══ SOURCE INFORMATION

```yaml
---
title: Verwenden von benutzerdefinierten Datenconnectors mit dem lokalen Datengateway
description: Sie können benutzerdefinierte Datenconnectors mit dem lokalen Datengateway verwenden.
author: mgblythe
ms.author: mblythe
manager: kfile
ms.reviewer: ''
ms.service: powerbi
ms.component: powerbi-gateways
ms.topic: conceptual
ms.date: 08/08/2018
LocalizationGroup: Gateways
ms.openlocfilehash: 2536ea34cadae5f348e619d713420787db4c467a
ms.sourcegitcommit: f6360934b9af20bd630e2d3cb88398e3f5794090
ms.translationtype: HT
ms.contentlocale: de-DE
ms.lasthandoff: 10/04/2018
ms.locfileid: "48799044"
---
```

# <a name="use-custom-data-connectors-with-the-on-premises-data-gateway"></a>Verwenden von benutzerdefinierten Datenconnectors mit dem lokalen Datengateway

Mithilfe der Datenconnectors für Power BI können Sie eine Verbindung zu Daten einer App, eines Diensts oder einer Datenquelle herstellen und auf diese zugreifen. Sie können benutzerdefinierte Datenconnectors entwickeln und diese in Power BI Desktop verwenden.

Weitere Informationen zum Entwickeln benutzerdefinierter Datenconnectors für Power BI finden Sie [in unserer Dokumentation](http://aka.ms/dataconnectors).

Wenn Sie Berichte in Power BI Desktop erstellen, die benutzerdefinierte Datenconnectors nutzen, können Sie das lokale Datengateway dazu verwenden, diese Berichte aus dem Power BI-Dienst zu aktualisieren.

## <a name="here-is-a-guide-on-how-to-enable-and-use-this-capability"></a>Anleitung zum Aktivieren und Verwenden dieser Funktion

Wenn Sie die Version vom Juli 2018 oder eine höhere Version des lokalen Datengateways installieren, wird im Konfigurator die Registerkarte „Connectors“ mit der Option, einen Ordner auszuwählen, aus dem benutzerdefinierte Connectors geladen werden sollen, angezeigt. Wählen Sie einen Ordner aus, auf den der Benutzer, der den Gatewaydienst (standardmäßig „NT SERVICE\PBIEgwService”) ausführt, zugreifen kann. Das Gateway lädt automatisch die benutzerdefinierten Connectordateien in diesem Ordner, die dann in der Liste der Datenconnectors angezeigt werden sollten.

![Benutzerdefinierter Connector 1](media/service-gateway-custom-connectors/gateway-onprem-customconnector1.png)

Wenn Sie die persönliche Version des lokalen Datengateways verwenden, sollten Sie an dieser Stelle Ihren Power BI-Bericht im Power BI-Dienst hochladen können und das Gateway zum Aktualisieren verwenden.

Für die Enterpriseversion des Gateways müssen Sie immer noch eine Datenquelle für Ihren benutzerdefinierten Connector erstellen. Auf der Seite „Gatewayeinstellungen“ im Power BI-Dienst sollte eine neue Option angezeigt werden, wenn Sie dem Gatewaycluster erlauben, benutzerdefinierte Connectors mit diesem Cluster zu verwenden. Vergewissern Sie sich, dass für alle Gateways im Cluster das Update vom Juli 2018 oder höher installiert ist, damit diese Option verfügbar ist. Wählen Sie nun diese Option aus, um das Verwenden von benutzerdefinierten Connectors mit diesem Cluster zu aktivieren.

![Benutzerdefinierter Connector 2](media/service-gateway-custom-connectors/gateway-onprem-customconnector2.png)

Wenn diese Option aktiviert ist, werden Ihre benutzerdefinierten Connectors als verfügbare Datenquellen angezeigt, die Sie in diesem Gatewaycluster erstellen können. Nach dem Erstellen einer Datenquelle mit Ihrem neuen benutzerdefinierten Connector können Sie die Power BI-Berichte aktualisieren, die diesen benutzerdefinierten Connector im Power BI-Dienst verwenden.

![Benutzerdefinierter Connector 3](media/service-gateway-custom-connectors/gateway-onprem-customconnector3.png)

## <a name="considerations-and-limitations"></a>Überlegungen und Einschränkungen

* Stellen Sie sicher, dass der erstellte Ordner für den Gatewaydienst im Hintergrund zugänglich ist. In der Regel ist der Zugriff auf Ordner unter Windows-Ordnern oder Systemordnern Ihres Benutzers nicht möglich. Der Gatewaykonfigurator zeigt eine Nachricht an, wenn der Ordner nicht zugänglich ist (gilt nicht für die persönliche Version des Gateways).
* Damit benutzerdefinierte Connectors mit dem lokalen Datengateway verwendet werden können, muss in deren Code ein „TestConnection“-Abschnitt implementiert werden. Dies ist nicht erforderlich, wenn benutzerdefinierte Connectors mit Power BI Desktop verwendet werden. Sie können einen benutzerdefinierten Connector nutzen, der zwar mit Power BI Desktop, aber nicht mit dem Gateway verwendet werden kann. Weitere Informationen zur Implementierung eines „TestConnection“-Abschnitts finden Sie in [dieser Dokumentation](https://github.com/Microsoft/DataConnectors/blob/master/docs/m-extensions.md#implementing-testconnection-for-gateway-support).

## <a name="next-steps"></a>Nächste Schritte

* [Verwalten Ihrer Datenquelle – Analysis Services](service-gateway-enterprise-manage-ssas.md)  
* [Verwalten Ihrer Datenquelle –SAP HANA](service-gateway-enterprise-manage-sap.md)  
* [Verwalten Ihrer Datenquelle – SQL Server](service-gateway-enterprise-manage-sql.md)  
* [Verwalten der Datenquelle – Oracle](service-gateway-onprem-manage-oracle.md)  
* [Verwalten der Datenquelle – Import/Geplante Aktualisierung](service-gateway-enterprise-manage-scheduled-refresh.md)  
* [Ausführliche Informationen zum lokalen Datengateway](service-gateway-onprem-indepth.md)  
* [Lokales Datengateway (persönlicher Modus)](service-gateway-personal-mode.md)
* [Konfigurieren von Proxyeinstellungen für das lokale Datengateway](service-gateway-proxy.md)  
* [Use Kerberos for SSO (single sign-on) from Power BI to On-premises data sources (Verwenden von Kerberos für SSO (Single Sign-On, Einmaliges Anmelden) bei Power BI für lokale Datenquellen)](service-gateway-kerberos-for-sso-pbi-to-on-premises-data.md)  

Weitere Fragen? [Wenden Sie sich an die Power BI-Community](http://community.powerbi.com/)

════

Every line above that holds the word "powerbi" needs to be copied.

REPLY:
ms.service: powerbi
ms.component: powerbi-gateways
Weitere Fragen? [Wenden Sie sich an die Power BI-Community](http://community.powerbi.com/)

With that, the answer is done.